Of the many poems that we studied at grammar school, one in particular, about the myth of Demeter and Persephone, stayed with me. The story of Pluto, god of the Underworld, who stole the daughter of Demeter, the goddess of fertility, and who agreed eventually to allow her back for part of the year, thus creating the seasons, lodged in the mind. The form was regular and repetitive… each stanza ended in ‘Persephone… Persephone… Persephone.’ The only other lines I remember are ‘A child of light, a radiant lass, And gamesome as the morning air.’ Was it Browning? Tennyson? For some reason, despite meaning to, I’ve never sought the source. Some fragments embed, becoming part of you and are yours.

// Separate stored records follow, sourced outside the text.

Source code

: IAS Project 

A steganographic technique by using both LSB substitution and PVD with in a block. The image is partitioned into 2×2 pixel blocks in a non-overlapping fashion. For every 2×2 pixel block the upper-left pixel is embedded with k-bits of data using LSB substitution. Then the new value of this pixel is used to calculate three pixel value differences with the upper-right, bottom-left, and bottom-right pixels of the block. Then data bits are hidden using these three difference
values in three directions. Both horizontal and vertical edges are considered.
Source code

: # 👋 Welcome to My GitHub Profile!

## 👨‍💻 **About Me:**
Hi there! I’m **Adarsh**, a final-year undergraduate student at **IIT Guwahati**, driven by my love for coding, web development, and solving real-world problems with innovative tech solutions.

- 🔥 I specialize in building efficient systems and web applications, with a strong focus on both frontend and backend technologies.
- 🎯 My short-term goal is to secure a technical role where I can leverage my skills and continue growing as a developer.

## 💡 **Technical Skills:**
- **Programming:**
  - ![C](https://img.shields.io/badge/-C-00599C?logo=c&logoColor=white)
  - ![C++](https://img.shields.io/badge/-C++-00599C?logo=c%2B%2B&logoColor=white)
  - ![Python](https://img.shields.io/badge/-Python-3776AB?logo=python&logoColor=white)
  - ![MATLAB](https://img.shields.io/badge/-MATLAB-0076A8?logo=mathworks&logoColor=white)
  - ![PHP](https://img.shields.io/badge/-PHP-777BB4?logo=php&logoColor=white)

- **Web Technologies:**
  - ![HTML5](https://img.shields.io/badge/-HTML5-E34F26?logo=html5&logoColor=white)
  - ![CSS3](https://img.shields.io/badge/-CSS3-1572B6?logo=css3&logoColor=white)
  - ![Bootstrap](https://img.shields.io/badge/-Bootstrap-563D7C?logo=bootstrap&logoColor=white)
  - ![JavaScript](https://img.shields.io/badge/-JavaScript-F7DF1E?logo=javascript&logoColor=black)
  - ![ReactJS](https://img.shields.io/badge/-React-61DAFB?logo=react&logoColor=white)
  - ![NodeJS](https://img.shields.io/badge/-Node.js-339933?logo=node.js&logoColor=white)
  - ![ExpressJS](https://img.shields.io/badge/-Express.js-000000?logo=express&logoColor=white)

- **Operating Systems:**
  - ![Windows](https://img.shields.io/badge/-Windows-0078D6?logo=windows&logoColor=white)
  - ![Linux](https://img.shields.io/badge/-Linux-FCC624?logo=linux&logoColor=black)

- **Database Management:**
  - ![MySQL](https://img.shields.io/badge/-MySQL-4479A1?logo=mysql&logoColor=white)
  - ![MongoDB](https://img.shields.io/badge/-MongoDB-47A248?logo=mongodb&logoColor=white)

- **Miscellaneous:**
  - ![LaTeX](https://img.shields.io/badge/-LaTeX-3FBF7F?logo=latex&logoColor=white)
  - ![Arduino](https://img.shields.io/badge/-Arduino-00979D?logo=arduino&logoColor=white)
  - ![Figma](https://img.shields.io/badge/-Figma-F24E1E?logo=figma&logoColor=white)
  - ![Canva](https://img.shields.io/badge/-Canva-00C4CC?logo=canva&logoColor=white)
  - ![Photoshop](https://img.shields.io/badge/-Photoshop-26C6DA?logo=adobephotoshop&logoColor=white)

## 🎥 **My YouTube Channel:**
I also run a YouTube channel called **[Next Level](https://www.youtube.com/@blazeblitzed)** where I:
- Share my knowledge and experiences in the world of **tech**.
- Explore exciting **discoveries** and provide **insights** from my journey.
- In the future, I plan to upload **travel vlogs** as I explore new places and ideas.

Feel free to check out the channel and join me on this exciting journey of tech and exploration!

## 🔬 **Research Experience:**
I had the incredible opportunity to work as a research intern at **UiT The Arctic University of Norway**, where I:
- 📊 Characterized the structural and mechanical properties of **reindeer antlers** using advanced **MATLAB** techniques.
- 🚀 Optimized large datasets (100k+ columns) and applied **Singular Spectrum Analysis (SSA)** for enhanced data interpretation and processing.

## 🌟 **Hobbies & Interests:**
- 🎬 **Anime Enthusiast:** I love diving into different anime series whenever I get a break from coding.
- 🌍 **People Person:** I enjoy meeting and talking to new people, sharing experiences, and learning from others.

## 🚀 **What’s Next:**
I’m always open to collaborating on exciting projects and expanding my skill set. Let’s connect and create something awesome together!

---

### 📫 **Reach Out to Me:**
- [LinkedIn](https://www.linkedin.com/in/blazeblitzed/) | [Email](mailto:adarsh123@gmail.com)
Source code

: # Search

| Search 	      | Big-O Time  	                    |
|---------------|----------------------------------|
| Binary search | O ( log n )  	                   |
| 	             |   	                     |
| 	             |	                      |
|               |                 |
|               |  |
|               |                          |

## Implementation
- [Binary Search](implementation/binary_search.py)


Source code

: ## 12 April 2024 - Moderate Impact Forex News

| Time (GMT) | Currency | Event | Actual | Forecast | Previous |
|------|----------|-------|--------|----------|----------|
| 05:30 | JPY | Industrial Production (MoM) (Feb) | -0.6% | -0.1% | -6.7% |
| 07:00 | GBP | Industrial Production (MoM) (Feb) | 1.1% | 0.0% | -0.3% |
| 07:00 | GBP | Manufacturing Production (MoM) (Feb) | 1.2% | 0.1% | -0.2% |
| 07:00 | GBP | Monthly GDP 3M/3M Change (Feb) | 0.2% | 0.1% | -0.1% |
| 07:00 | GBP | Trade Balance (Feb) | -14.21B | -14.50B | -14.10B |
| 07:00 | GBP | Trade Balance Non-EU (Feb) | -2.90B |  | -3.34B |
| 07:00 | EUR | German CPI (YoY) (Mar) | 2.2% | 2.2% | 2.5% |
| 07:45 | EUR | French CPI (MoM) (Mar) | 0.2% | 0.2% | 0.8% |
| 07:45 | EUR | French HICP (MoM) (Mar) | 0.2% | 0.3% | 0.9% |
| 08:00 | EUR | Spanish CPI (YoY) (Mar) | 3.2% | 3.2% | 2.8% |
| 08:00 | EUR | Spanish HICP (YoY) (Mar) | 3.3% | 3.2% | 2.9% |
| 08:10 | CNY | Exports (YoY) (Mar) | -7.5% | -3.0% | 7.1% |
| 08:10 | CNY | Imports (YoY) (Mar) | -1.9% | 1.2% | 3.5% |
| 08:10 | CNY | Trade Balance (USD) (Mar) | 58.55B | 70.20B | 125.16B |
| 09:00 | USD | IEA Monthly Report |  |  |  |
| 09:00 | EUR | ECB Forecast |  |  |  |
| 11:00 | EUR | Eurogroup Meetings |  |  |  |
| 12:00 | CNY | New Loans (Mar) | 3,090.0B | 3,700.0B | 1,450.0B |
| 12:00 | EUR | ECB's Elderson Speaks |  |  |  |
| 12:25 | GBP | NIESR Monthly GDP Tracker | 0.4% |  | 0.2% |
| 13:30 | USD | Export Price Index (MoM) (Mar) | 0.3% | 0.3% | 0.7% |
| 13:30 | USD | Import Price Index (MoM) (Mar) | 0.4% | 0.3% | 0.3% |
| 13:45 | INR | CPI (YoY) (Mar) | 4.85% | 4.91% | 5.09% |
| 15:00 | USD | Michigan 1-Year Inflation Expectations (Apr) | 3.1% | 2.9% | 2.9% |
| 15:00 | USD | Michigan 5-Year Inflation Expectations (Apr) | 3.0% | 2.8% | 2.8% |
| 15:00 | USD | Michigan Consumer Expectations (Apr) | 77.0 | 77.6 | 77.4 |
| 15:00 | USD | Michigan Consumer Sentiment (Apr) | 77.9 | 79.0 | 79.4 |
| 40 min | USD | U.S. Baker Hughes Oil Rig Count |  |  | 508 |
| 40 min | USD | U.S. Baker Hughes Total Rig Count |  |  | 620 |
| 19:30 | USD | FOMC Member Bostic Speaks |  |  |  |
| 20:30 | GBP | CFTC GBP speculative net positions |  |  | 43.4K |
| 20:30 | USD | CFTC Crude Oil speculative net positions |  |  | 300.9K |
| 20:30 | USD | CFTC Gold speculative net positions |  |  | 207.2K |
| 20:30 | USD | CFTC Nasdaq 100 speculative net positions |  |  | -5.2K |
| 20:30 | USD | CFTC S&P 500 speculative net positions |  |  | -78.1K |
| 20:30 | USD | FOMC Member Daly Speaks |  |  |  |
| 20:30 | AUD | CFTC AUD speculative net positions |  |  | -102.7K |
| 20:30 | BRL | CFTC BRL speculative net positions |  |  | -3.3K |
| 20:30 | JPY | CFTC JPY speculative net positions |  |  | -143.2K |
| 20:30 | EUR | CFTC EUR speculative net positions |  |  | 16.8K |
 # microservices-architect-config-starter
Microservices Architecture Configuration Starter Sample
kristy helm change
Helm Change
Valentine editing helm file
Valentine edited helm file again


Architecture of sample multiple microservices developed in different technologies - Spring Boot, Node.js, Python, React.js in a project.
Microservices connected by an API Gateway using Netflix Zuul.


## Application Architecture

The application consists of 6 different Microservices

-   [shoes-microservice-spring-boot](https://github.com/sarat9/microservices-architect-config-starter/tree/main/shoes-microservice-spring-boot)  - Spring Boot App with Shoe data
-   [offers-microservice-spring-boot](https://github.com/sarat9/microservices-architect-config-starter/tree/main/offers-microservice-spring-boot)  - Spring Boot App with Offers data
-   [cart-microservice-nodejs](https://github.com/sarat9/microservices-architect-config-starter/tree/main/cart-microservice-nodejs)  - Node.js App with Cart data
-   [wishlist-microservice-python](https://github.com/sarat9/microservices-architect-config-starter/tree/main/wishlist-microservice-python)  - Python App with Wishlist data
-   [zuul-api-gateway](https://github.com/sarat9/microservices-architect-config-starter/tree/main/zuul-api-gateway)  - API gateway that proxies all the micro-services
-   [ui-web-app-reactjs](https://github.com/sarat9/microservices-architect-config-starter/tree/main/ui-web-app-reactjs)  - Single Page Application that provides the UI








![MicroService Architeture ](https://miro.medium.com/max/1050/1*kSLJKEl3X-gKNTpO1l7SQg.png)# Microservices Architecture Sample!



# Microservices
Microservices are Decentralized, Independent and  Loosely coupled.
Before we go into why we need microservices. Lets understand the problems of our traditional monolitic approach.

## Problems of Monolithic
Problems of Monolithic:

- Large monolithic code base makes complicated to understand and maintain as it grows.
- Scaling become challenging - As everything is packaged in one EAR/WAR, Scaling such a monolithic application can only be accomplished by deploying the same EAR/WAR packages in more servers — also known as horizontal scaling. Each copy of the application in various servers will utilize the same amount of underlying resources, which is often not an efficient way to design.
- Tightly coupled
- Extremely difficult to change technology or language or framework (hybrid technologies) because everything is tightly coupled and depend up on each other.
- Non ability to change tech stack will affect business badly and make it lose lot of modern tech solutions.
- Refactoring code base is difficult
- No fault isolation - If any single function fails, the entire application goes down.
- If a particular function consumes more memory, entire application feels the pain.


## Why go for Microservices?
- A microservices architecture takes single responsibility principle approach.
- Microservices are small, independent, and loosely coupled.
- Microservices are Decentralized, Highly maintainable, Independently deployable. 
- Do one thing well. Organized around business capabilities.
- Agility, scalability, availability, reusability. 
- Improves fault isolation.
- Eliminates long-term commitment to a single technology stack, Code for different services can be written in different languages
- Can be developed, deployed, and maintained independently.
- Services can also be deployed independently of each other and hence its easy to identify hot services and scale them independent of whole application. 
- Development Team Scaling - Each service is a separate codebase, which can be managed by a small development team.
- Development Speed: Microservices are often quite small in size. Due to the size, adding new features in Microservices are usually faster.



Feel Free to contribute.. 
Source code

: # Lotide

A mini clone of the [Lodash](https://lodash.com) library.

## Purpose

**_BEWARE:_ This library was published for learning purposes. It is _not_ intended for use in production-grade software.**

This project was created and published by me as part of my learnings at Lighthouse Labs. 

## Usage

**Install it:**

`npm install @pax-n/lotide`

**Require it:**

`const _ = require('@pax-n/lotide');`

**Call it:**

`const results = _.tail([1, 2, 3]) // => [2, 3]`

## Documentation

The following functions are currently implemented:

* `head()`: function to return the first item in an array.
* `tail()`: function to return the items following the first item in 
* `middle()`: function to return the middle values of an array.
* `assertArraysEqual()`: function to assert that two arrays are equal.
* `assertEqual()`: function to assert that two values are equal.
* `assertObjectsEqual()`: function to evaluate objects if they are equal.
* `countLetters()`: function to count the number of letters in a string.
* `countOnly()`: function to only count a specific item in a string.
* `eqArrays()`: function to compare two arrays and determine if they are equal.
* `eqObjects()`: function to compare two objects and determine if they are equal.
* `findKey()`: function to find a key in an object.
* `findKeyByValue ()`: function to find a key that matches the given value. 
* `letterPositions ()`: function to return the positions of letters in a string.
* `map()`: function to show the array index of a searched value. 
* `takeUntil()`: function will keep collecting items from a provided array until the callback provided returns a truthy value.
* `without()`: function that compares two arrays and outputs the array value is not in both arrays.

     Not, I’m bound to say, that I remember youth as being particularly gamesome. Growing up between the wars was, for so many, to live with exigency. Men stood on street corners, their lovingly ironed clean collars denoting the humiliating fact that they were out of work. Others, mutilated from the war, were wheeled, or hobbled, or offered matches or shoe laces for sale. You hurried past, not looking at them because you didn’t have twopence to spend on either. Somehow there was no detritus to live on in those days… no Oxfam shops or car boot sales, there were just not the consumer goods. Words like ‘scrape’, ‘mend’, and ‘make do’ encompassed our lives. And we were often hungry. Not having enough to eat can dominate your day.

        Much later, one spring in the middle of the sixties, my husband and I happened to read an advertisement for a cruise of the Mediterranean. Cruising wasn’t our style, but we’d had bad flu, we could escape the children, and the cost, on a Greek ship, was amazingly low. The boat was even to go as far as the Lebanon. There was a trip to Jerusalem, for the Holy Sites, and we were to put in to Egypt, where Keith had been during the war.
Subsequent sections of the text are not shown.